Segment Start: Material provided
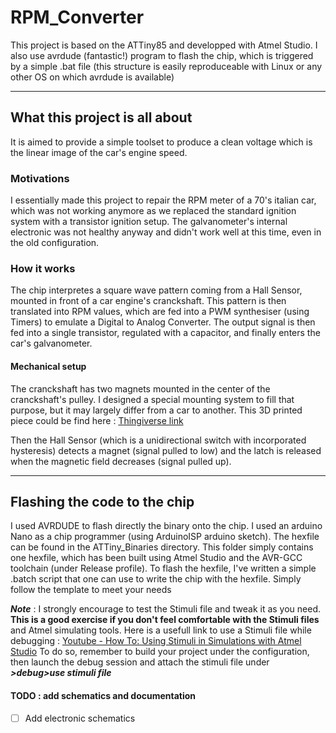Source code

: # RPM_Converter
This project is based on the ATTiny85 and developped with Atmel Studio. 
I also use avrdude (fantastic!) program to flash the chip, which is triggered by a simple .bat file (this structure is 
easily reproduceable with Linux or any other OS on which avrdude is available)

---

## What this project is all about
It is aimed to provide a simple toolset to produce a clean voltage which is the linear image of the car's engine speed.

### Motivations
I essentially made this project to repair the RPM meter of a 70's italian car, which was not working anymore as we replaced the standard ignition system with a transistor ignition setup. 
The galvanometer's internal electronic was not healthy anyway and didn't work well at this time, even in the old configuration.

### How it works
The chip interpretes a square wave pattern coming from a Hall Sensor, mounted in front of a car engine's cranckshaft.
This pattern is then translated into RPM values, which are fed into a PWM synthesiser (using Timers) to emulate a Digital to Analog Converter.
The output signal is then fed into a single transistor, regulated with a capacitor, and finally enters the car's galvanometer.

#### Mechanical setup
The cranckshaft has two magnets mounted in the center of the cranckshaft's pulley.
I designed a special mounting system to fill that purpose, but it may largely differ from a car to another.
This 3D printed piece could be find here :
[Thingiverse link](https://www.thingiverse.com/thing:2860653)

Then the Hall Sensor (which is a unidirectional switch with incorporated hysteresis) detects a magnet (signal pulled to low) and the latch is released when the magnetic field decreases (signal pulled up).

---

## Flashing the code to the chip

I used AVRDUDE to flash directly the binary onto the chip. I used an arduino Nano as a chip programmer (using ArduinoISP arduino sketch).
The hexfile can be found in the ATTiny_Binaries directory. This folder simply contains one hexfile, which has been built using Atmel Studio and the AVR-GCC toolchain (under Release profile).
To flash the hexfile, I've written a simple .batch script that one can use to write the chip with the hexfile. Simply follow the template to meet your needs

**_Note_** : I strongly encourage to test the Stimuli file and tweak it as you need. **This is a good exercise if you don't feel comfortable with the Stimuli files** and Atmel simulating tools. Here is a usefull link to use a Stimuli file while debugging :
[Youtube - How To: Using Stimuli in Simulations with Atmel Studio](https://www.youtube.com/watch?v=5kF-Y8q7e9k)
To do so, remember to build your project under the <Debug> configuration, then launch the debug session and attach the stimuli file under **_>debug>use stimuli file_**

#### TODO : add schematics and documentation
- [ ] Add electronic schematics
Segment End: Material provided
### Task details
Return a word-for-word copy of the lines above from the one holding "[Thingiverse link](https://www.thingiverse.com/thing:2860653)" through the one holding "I used AVRDUDE", with both of them included and nothing besides.

### Answer space
[Thingiverse link](https://www.thingiverse.com/thing:2860653)

Then the Hall Sensor (which is a unidirectional switch with incorporated hysteresis) detects a magnet (signal pulled to low) and the latch is released when the magnetic field decreases (signal pulled up).

---

## Flashing the code to the chip

I used AVRDUDE to flash directly the binary onto the chip. I used an arduino Nano as a chip programmer (using ArduinoISP arduino sketch).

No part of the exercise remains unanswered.